▶ _Activity_
Report all lines of the records that contain "xbmchub".

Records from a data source
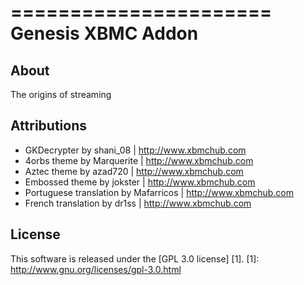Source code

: ======================
Genesis XBMC Addon
======================

About
-----
The origins of streaming


Attributions
---------------------
- GKDecrypter by shani_08 | http://www.xbmchub.com
- 4orbs theme by Marquerite | http://www.xbmchub.com
- Aztec theme by azad720 | http://www.xbmchub.com
- Embossed theme by jokster | http://www.xbmchub.com
- Portuguese translation by Mafarricos | http://www.xbmchub.com
- French translation by dr1ss | http://www.xbmchub.com


License
-------
This software is released under the [GPL 3.0 license] [1].
[1]: http://www.gnu.org/licenses/gpl-3.0.html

▶ _Solution for this task_
- GKDecrypter by shani_08 | http://www.xbmchub.com
- 4orbs theme by Marquerite | http://www.xbmchub.com
- Aztec theme by azad720 | http://www.xbmchub.com
- Embossed theme by jokster | http://www.xbmchub.com
- Portuguese translation by Mafarricos | http://www.xbmchub.com
- French translation by dr1ss | http://www.xbmchub.com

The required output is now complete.